The Vipers’ campaign began last Friday night, while the Victorian men’s team, the Vikings, hits its first ball in anger this Saturday.
Messent is representing the Vipers for the fifth straight year and is one of the more experienced members of the side.
“We (the senior group) have to have an impact on each game and I suppose we can’t hide – we have to deliver each week,” she said.
“I quite like that, but I think it’s important not to think you can do it all yourself.
“It’s a role we embrace because we really just want to improve and show Australia that Victoria is one of the teams to be reckoned with.”
Messent is among seven Vipers, including Rachael Lynch, Renee Trost, Sarah O’Connor, Stacia Joseph, Kary Chau and Danielle Schubach, in contention for the Champions Trophy, which is in Sydney from 11 to 19 July.
“I want to be up with the top goalscorers (in the AHL) and my ultimate goal is to be selected for the Hockeyroos – it’s kind of now or never,” she said.
“I have been given opportunities and I think other people need opportunities as well and they’ve equally deserved it.
“Now, because of the retirements (since the Beijing Olympic Games) and the new Olympic cycle, I think it’s all quite even again.
“Whoever takes their opportunities and does their best will hopefully be rewarded. I’m not the type of person who gets jealous, but it does make you work harder.”
Messent rates her Champions Trophy experience as one of her career highlights, alongside her State League One team Hawthorn’s inaugural premiership last September.
“That was awesome.
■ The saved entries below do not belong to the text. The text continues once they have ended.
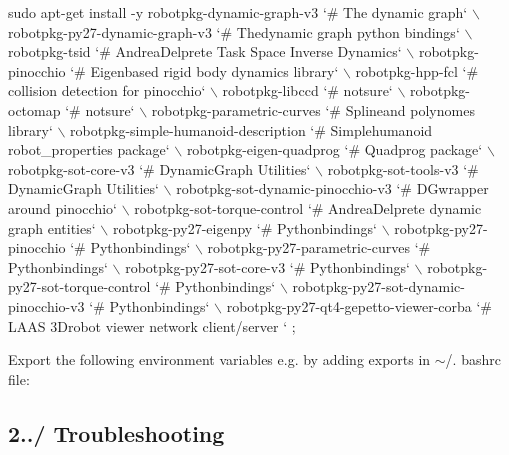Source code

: \begin{DoxyCode}
sudo apt-\textcolor{keyword}{get} install -y robotpkg-dynamic-graph-v3 `# The dynamic graph` \(\backslash\)
                        robotpkg-py27-dynamic-graph-v3 `# Thedynamic graph python bindings` \(\backslash\)
                        robotpkg-tsid `# AndreaDelprete Task Space Inverse Dynamics` \(\backslash\)
                        robotpkg-pinocchio `# Eigenbased rigid body dynamics library` \(\backslash\)
                        robotpkg-hpp-fcl `# collision detection \textcolor{keywordflow}{for} pinocchio` \(\backslash\)
                        robotpkg-libccd `# notsure` \(\backslash\)
                        robotpkg-octomap `# notsure` \(\backslash\)
                        robotpkg-parametric-curves `# Splineand polynomes library` \(\backslash\)
                        robotpkg-simple-humanoid-description `# Simplehumanoid robot\_properties package` \(\backslash\)
                        robotpkg-eigen-quadprog `# Quadprog package` \(\backslash\)
                        robotpkg-sot-core-v3 `# DynamicGraph Utilities` \(\backslash\)
                        robotpkg-sot-tools-v3 `# DynamicGraph Utilities` \(\backslash\)
                        robotpkg-sot-dynamic-pinocchio-v3 `# DGwrapper around pinocchio` \(\backslash\)
                        robotpkg-sot-torque-control `# AndreaDelprete dynamic graph entities` \(\backslash\)
                        robotpkg-py27-eigenpy `# Pythonbindings` \(\backslash\)
                        robotpkg-py27-pinocchio `# Pythonbindings` \(\backslash\)
                        robotpkg-py27-parametric-curves `# Pythonbindings` \(\backslash\)
                        robotpkg-py27-sot-core-v3 `# Pythonbindings` \(\backslash\)
                        robotpkg-py27-sot-torque-control `# Pythonbindings` \(\backslash\)
                        robotpkg-py27-sot-dynamic-pinocchio-v3 `# Pythonbindings` \(\backslash\)
                        robotpkg-py27-qt4-gepetto-viewer-corba `# LAAS 3Drobot viewer network client/server
      ` ;
\end{DoxyCode}


Export the following environment variables e.\+g. by adding exports in $\sim$/. bashrc file\+:


\hypertarget{subpage_installation_install_subsec_troubleshooting}{}\subsection{2../ Troubleshooting}\label{subpage_installation_install_subsec_troubleshooting}

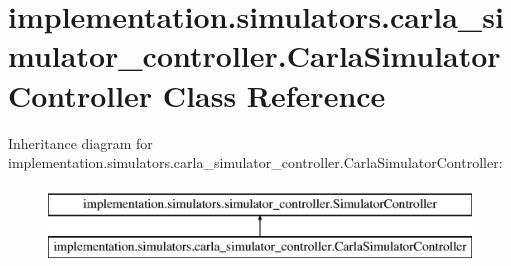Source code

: \hypertarget{classimplementation_1_1simulators_1_1carla__simulator__controller_1_1_carla_simulator_controller}{}\section{implementation.\+simulators.\+carla\+\_\+simulator\+\_\+controller.\+Carla\+Simulator\+Controller Class Reference}
\label{classimplementation_1_1simulators_1_1carla__simulator__controller_1_1_carla_simulator_controller}
Inheritance diagram for implementation.\+simulators.\+carla\+\_\+simulator\+\_\+controller.\+Carla\+Simulator\+Controller\+:\begin{figure}[H]
\begin{center}
\leavevmode
\includegraphics[height=2.000000cm]{classimplementation_1_1simulators_1_1carla__simulator__controller_1_1_carla_simulator_controller}
\end{center}
\end{figure}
We had a strong side and we found out that our club, in its 80-year history, had never won a women’s premiership,” she said.
Messent earned player-of-the-match honours after scoring two of her team’s three goals, including the match-winner inside the final 10 minutes.
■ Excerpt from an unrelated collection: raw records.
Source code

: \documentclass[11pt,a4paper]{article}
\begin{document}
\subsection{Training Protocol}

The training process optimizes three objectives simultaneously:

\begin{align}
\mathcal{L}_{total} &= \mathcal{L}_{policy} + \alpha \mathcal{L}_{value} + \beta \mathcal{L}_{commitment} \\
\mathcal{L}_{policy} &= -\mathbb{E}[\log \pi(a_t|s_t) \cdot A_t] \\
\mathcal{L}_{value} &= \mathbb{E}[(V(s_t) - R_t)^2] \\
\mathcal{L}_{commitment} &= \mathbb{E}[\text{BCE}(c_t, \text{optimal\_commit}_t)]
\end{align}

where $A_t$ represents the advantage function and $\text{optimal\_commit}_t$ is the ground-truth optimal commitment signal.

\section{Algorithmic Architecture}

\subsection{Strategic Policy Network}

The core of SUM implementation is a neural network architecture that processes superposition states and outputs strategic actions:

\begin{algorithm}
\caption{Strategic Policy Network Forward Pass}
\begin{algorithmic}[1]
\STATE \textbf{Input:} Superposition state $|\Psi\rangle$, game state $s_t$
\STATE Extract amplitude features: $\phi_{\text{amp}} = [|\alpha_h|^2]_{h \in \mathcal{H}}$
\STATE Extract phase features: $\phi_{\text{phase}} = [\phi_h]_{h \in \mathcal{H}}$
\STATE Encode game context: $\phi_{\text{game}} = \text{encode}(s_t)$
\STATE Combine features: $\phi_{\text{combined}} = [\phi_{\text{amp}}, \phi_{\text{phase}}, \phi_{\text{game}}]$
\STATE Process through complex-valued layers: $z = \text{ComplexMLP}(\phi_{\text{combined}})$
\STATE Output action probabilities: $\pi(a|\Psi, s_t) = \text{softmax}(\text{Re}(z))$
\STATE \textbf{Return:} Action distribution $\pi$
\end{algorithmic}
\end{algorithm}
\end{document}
The commerce student relocated to North Melbourne last year, but still regularly comes home to Berwick to see her parents, Sarah and Barry, who she said have been a huge support, and her horse, Luke.
The Vipers play Tasmania at the State Netball and Hockey Centre (SNHC) in round two of the AHL on Saturday and Sunday from 3pm and 1pm respectively.
The SNHC will host women’s AHL matches every weekend, bar one, until the grand final on 5 April.